* Collected data
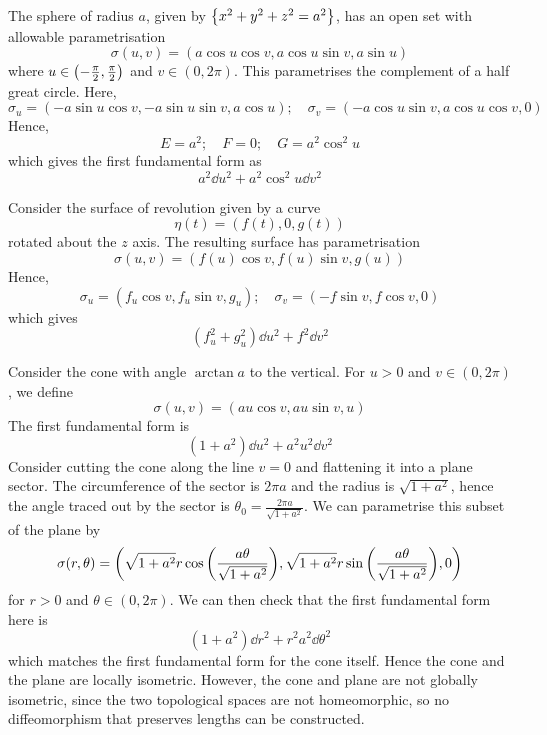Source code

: \documentclass[a4paper,11pt]{article}
\begin{document}
\begin{example}
	The sphere of radius \( a \), given by \( \qty{x^2 + y^2 + z^2 = a^2} \), has an open set with allowable parametrisation
	\[
		\sigma(u,v) = (a\cos u \cos v, a \cos u \sin v, a \sin u)
	\]
	where \( u \in \qty(-\frac{\pi}{2}, \frac{\pi}{2}) \) and \( v \in (0,2\pi) \).
	This parametrises the complement of a half great circle.
	Here,
	\[
		\sigma_u = (-a \sin u \cos v, -a \sin u \sin v, a \cos u);\quad \sigma_v = (-a \cos u \sin v, a \cos u \cos v, 0)
	\]
	Hence,
	\[
		E = a^2; \quad F = 0;\quad G = a^2 \cos^2 u
	\]
	which gives the first fundamental form as
	\[
		a^2 \dd{u}^2 + a^2 \cos^2 u \dd{v}^2
	\]
\end{example}
\begin{example}
	Consider the surface of revolution given by a curve
	\[
		\eta(t) = (f(t),0,g(t))
	\]
	rotated about the \( z \) axis.
	The resulting surface has parametrisation
	\[
		\sigma(u,v) = (f(u) \cos v, f(u) \sin v, g(u))
	\]
	Hence,
	\[
		\sigma_u = (f_u \cos v, f_u \sin v, g_u);\quad \sigma_v = (-f \sin v, f \cos v, 0)
	\]
	which gives
	\[
		(f_u^2 + g_u^2) \dd{u}^2 + f^2 \dd{v}^2
	\]
\end{example}
\begin{example}
	Consider the cone with angle \( \arctan a \) to the vertical.
	For \( u > 0 \) and \( v \in (0,2\pi) \), we define
	\[
		\sigma(u,v) = (au\cos v, au\sin v, u)
	\]
	The first fundamental form is
	\[
		(1+a^2)\dd{u}^2 + a^2 u^2 \dd{v}^2
	\]
	Consider cutting the cone along the line \( v = 0 \) and flattening it into a plane sector.
	The circumference of the sector is \( 2 \pi a \) and the radius is \( \sqrt{1+a^2} \), hence the angle traced out by the sector is \( \theta_0 = \frac{2 \pi a}{\sqrt{1+a^2}} \).
	We can parametrise this subset of the plane by
	\[
		\sigma(r,\theta) = \qty(\sqrt{1+a^2} r\cos\qty(\frac{a\theta}{\sqrt{1+a^2}}), \sqrt{1+a^2} r\sin\qty(\frac{a\theta}{\sqrt{1+a^2}}), 0)
	\]
	for \( r > 0 \) and \( \theta \in (0,2\pi) \).
	We can then check that the first fundamental form here is
	\[
		(1+a^2) \dd{r}^2 + r^2 a^2 \dd{\theta}^2
	\]
	which matches the first fundamental form for the cone itself.
	Hence the cone and the plane are locally isometric.
	However, the cone and plane are not globally isometric, since the two topological spaces are not homeomorphic, so no diffeomorphism that preserves lengths can be constructed.
\end{example}
\end{document}
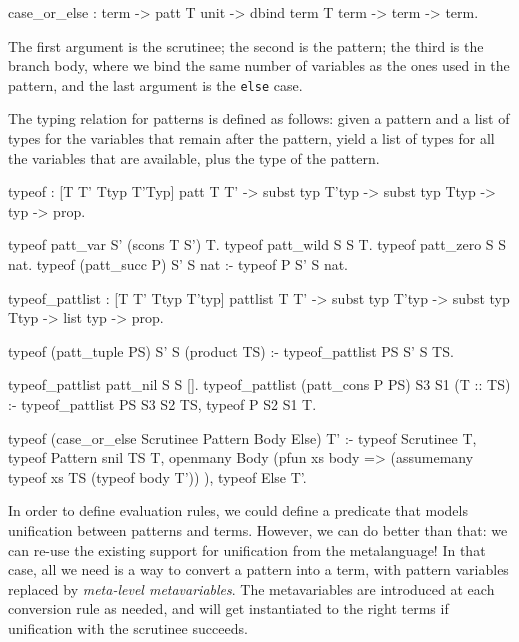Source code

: \documentclass[format=acmlarge,review,anonymous]{acmart}\settopmatter{printfolios=true}
\begin{document}
\begin{codequote}
case_or_else : term -> patt T unit -> dbind term T term -> term -> term.
\end{codequote}

The first argument is the scrutinee; the second is the pattern; the third is the branch body, where
we bind the same number of variables as the ones used in the pattern, and the last argument is the
\texttt{else} case.

The typing relation for patterns is defined as follows: given a pattern and a list of types for the
variables that remain after the pattern, yield a list of types for all the variables that are
available, plus the type of the pattern.

\begin{codequote}
typeof : [T T' Ttyp T'Typ] patt T T' -> subst typ T'typ -> subst typ Ttyp -> typ -> prop.

typeof patt_var S' (scons T S') T.
typeof patt_wild S S T.
typeof patt_zero S S nat.
typeof (patt_succ P) S' S nat :-
  typeof P S' S nat.

typeof_pattlist :
  [T T' Ttyp T'typ] pattlist T T' -> subst typ T'typ -> subst typ Ttyp -> list typ -> prop.

typeof (patt_tuple PS) S' S (product TS) :-
  typeof_pattlist PS S' S TS.

typeof_pattlist patt_nil S S [].
typeof_pattlist (patt_cons P PS) S3 S1 (T :: TS) :-
  typeof_pattlist PS S3 S2 TS, typeof P S2 S1 T.

typeof (case_or_else Scrutinee Pattern Body Else) T' :-
  typeof Scrutinee T,
  typeof Pattern snil TS T,
  openmany Body (pfun xs body =>
     (assumemany typeof xs TS (typeof body T'))
  ),
  typeof Else T'.
\end{codequote}

In order to define evaluation rules, we could define a predicate that models unification between
patterns and terms. However, we can do better than that: we can re-use the existing support for
unification from the metalanguage! In that case, all we need is a way to convert a pattern into a
term, with pattern variables replaced by \emph{meta-level metavariables}. The metavariables are
introduced at each conversion rule as needed, and will get instantiated to the right terms if
unification with the scrutinee succeeds.
\end{document}
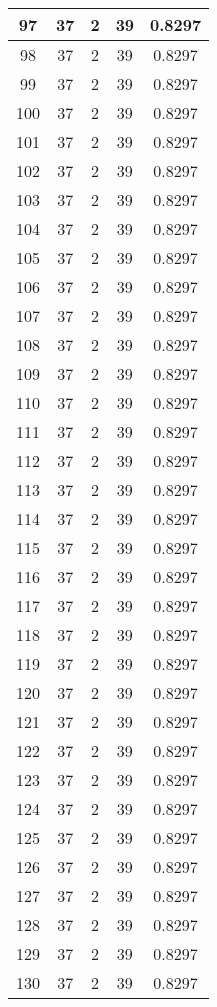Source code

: \documentclass[letterpaper, 12pt]{article}
\begin{document}
\begin{longtable}{|c|c|c|c|c|}
\hline
97 & 37 & 2 & 39 & 0.8297 \\
\hline
98 & 37 & 2 & 39 & 0.8297 \\
\hline
99 & 37 & 2 & 39 & 0.8297 \\
\hline
100 & 37 & 2 & 39 & 0.8297 \\
\hline
101 & 37 & 2 & 39 & 0.8297 \\
\hline
102 & 37 & 2 & 39 & 0.8297 \\
\hline
103 & 37 & 2 & 39 & 0.8297 \\
\hline
104 & 37 & 2 & 39 & 0.8297 \\
\hline
105 & 37 & 2 & 39 & 0.8297 \\
\hline
106 & 37 & 2 & 39 & 0.8297 \\
\hline
107 & 37 & 2 & 39 & 0.8297 \\
\hline
108 & 37 & 2 & 39 & 0.8297 \\
\hline
109 & 37 & 2 & 39 & 0.8297 \\
\hline
110 & 37 & 2 & 39 & 0.8297 \\
\hline
111 & 37 & 2 & 39 & 0.8297 \\
\hline
112 & 37 & 2 & 39 & 0.8297 \\
\hline
113 & 37 & 2 & 39 & 0.8297 \\
\hline
114 & 37 & 2 & 39 & 0.8297 \\
\hline
115 & 37 & 2 & 39 & 0.8297 \\
\hline
116 & 37 & 2 & 39 & 0.8297 \\
\hline
117 & 37 & 2 & 39 & 0.8297 \\
\hline
118 & 37 & 2 & 39 & 0.8297 \\
\hline
119 & 37 & 2 & 39 & 0.8297 \\
\hline
120 & 37 & 2 & 39 & 0.8297 \\
\hline
121 & 37 & 2 & 39 & 0.8297 \\
\hline
122 & 37 & 2 & 39 & 0.8297 \\
\hline
123 & 37 & 2 & 39 & 0.8297 \\
\hline
124 & 37 & 2 & 39 & 0.8297 \\
\hline
125 & 37 & 2 & 39 & 0.8297 \\
\hline
126 & 37 & 2 & 39 & 0.8297 \\
\hline
127 & 37 & 2 & 39 & 0.8297 \\
\hline
128 & 37 & 2 & 39 & 0.8297 \\
\hline
129 & 37 & 2 & 39 & 0.8297 \\
\hline
130 & 37 & 2 & 39 & 0.8297 \\

\end{longtable}
\end{document}
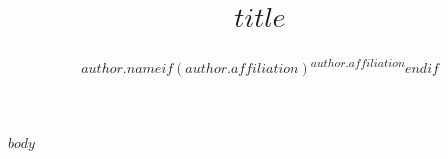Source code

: \documentclass[11pt,a4paper]{article}
\title{$title$}
\author{$author.name$$if(author.affiliation)$\textsuperscript{$author.affiliation$}$endif$}
\affil[$it.key$]{$it.value$}
\date{}
\begin{document}
\maketitle

$body$
\end{document}
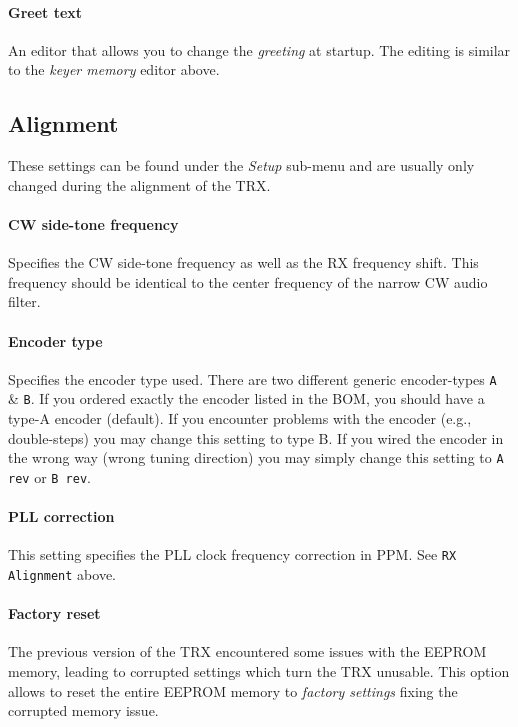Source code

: \documentclass[10pt, a4paper,twoside]{scrartcl}
\begin{document}
\paragraph{Greet text}
An editor that allows you to change the \emph{greeting} at startup. The editing is similar to the \emph{keyer memory} editor above.


\subsection{Alignment}
These settings can be found under the \emph{Setup} sub-menu and are usually only changed during the alignment of the TRX. 

\paragraph{CW side-tone frequency}
Specifies the CW side-tone frequency as well as the RX frequency shift. This frequency should be identical to the center frequency of the narrow CW audio filter.

\paragraph{Encoder type}
Specifies the encoder type used. There are two different generic encoder-types \texttt{A} \& \texttt{B}. If you ordered exactly the encoder listed in the BOM, you should have a type-A encoder (default). If you encounter problems with the encoder (e.g., double-steps) you may change this setting to type B. If you wired the encoder in the wrong way (wrong tuning direction) you may simply change this setting to \texttt{A rev} or \texttt{B rev}. 

\paragraph{PLL correction}
This setting specifies the PLL clock frequency correction in PPM. See \texttt{RX Alignment} above.

\paragraph{Factory reset}
The previous version of the TRX encountered some issues with the EEPROM memory, leading to corrupted settings which turn the TRX unusable. This option allows to reset the entire EEPROM memory to \emph{factory settings} fixing the corrupted memory issue.
\end{document}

* Action item
Would you filter the records and copy out each line containing "sqrt"?

* The completed task
	The circumference of the sector is \( 2 \pi a \) and the radius is \( \sqrt{1+a^2} \), hence the angle traced out by the sector is \( \theta_0 = \frac{2 \pi a}{\sqrt{1+a^2}} \).
		\sigma(r,\theta) = \qty(\sqrt{1+a^2} r\cos\qty(\frac{a\theta}{\sqrt{1+a^2}}), \sqrt{1+a^2} r\sin\qty(\frac{a\theta}{\sqrt{1+a^2}}), 0)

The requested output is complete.